Taxing Matters for the Home Office
Let's face it: the tax deduction for business use of your home may be used, abused, and fantasized about more than any other deduction in the rule books. Although most entrepreneurs agree that they'd be crazy not to claim the deduction -- if they qualify for it -- persuading them to discuss the specifics of the tax benefits they've received and the tax strategies they've relied on is almost impossible.
"People don't like to draw attention to themselves on this subject," is the way one financial adviser puts it. That's probably understandable: plenty of business owners believe that they raise the risk of an audit simply by claiming the deduction.
But let's deal with reality here. For those entrepreneurs who carefully track their business expenses and keep comprehensive tax records, the home-office deduction can add up to a lucrative benefit. After all, as Jeffrey S. Levine of Alkon & Levine, in Newton, Mass., explains, "In our firm's experience, the average federal taxpayer is in the 28%-to-31% tax bracket, the average state income tax is in the 5%-to-6% range, and Social Security tax for a self-employed person -- which is the way many home-based business owners start out -- is 15%. So in many cases self-employed people are looking at a combined tax bracket of around 48%, which means, very simply, that every dollar you can document and deduct in home-business expenses will save you 48¢ in taxes."
Now for some background. For several years the home-office deduction was a dicey matter, thanks to a 1993 case in which an anesthesiologist battled his way to the Supreme Court in an effort to defend his right to deduct expenses relating to a home office. In denying his claim, the Court established a restrictive set of guidelines that basically allowed a deduction only in cases in which taxpayers earned their revenues at home. (Since the anesthesiologist performed his job at a hospital, he didn't qualify.)
Fortunately, Congress intervened with a new set of rules that went into effect this year. Those broadened the guidelines, permitting businesspeople who used their home offices exclusively and regularly for administrative and management purposes (such as paying business bills, writing marketing material, and calling clients and suppliers) to take the deduction, so long as those functions were not also performed in any other location.
Two caveats: Although today's guidelines are looser, they are still specific, so check with an accountant or lawyer to make certain that your company meets the standards. Also, the home-office deduction is limited if your business's gross income is less than or equal to its expenses. (In those cases, the unclaimed expenses can be postponed for future use.)
If your company meets the current guidelines, you should be able to deduct the following expenses that are relevant to your home-based operation:
- Depreciation on business furniture and equipment. According to the IRS, you can depreciate furniture and equipment, such as computers, desks and chairs, file cabinets, copiers, and fax machines, over five to seven years.
- Depreciation on the portion of your home that is used for business purposes. You can depreciate the business part of your home over 39 years. Keep in mind that this is the one deduction that carries a cost with it, since when the home is sold, business owners may owe taxes on any depreciation costs they've deducted. For that reason, analyze the pros and cons with your accountant.

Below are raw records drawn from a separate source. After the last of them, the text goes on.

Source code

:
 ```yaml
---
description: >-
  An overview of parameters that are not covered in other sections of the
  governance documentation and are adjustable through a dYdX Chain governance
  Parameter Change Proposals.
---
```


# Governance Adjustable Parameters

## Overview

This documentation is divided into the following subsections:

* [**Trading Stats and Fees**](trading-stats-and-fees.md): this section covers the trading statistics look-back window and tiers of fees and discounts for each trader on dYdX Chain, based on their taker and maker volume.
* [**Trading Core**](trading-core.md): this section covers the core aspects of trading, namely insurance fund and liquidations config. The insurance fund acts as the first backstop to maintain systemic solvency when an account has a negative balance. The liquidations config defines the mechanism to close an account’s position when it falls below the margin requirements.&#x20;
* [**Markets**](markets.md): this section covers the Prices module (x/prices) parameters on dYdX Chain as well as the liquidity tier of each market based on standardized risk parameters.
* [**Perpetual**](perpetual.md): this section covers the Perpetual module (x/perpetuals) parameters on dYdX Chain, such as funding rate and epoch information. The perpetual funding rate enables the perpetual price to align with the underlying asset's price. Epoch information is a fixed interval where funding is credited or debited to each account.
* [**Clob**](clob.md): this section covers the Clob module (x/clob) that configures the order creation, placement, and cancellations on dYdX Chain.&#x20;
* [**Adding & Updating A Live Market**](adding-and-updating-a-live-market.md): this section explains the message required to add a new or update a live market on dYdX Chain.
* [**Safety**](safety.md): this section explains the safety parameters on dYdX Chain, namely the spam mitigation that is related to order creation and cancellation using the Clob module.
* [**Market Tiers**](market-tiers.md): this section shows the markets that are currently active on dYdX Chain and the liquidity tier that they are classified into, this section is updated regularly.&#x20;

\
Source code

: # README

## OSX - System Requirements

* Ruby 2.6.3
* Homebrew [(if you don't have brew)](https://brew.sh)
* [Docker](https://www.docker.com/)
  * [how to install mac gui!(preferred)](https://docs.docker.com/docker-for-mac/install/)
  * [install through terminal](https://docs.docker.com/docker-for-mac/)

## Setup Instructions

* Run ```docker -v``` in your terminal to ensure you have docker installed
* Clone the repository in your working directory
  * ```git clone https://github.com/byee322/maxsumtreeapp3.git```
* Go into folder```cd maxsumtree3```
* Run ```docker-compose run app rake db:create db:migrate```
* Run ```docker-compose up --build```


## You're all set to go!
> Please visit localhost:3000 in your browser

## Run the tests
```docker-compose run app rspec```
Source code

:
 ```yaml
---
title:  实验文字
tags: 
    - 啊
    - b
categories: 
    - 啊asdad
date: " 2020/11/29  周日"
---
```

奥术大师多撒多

- Other real estate expenses. These would include real estate taxes and home-mortgage interest. As they do with all expenses that are shared between the personal and business parts of a home, entrepreneurs are entitled to deduct the portion of those costs that relate to the business. More on that below.
- Strictly business expenses. Included in this category are the costs of special business-insurance policies (or the cost of amending a homeowner's policy), additional utilities, home-business cleaning, and repairs on office equipment. Other home expenses that can be justified on a strictly business basis (such as the need to install a pricey security system) also qualify for a full deduction.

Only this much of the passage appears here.